§ **Work instruction**
Apart from the pictures, every entry below should be repeated exactly.
[[ Records supplied, beginning ]]
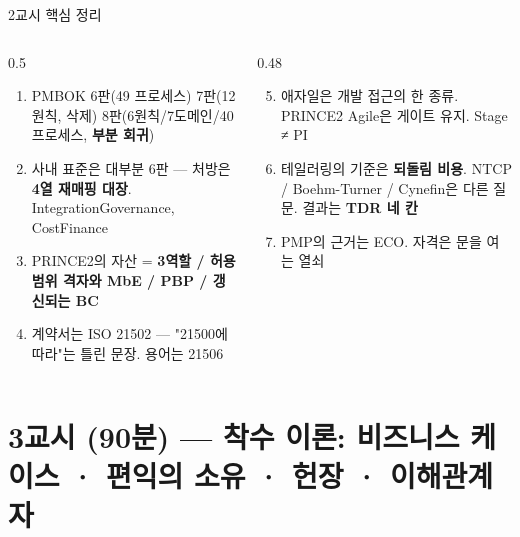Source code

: \begin{frame}{2교시 핵심 정리}
\begin{columns}[T]
\begin{column}{0.5\textwidth}
\begin{enumerate}
\item PMBOK 6판(49 프로세스) \ra{} 7판(12원칙, 삭제) \ra{} 8판(6원칙/7도메인/40 프로세스, \textbf{부분 회귀})
\item 사내 표준은 대부분 6판 — 처방은 \textbf{4열 재매핑 대장}. Integration\ra{}Governance, Cost\ra{}Finance
\item PRINCE2의 자산 = \textbf{3역할 / 허용범위 격자와 MbE / PBP / 갱신되는 BC}
\item 계약서는 ISO 21502 — "21500에 따라"는 틀린 문장. 용어는 21506
\end{enumerate}
\end{column}
\begin{column}{0.48\textwidth}
\begin{enumerate}\setcounter{enumi}{4}
\item 애자일은 개발 접근의 한 종류. PRINCE2 Agile은 게이트 유지. Stage ≠ PI
\item 테일러링의 기준은 \textbf{되돌림 비용}. NTCP / Boehm-Turner / Cynefin은 다른 질문. 결과는 \textbf{TDR 네 칸}
\item PMP의 근거는 ECO. 자격은 문을 여는 열쇠
\end{enumerate}
\end{column}
\end{columns}
\end{frame}

\section{3교시 (90분) — 착수 이론: 비즈니스 케이스 · 편익의 소유 · 헌장 · 이해관계자}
[[ Records supplied, end ]]
§ **Task result**
Source code

: \begin{frame}{2교시 핵심 정리}
\begin{columns}[T]
\begin{column}{0.5\textwidth}
\begin{enumerate}
\item PMBOK 6판(49 프로세스) \ra{} 7판(12원칙, 삭제) \ra{} 8판(6원칙/7도메인/40 프로세스, \textbf{부분 회귀})
\item 사내 표준은 대부분 6판 — 처방은 \textbf{4열 재매핑 대장}. Integration\ra{}Governance, Cost\ra{}Finance
\item PRINCE2의 자산 = \textbf{3역할 / 허용범위 격자와 MbE / PBP / 갱신되는 BC}
\item 계약서는 ISO 21502 — "21500에 따라"는 틀린 문장. 용어는 21506
\end{enumerate}
\end{column}
\begin{column}{0.48\textwidth}
\begin{enumerate}\setcounter{enumi}{4}
\item 애자일은 개발 접근의 한 종류. PRINCE2 Agile은 게이트 유지. Stage ≠ PI
\item 테일러링의 기준은 \textbf{되돌림 비용}. NTCP / Boehm-Turner / Cynefin은 다른 질문. 결과는 \textbf{TDR 네 칸}
\item PMP의 근거는 ECO. 자격은 문을 여는 열쇠
\end{enumerate}
\end{column}
\end{columns}
\end{frame}

\section{3교시 (90분) — 착수 이론: 비즈니스 케이스 · 편익의 소유 · 헌장 · 이해관계자}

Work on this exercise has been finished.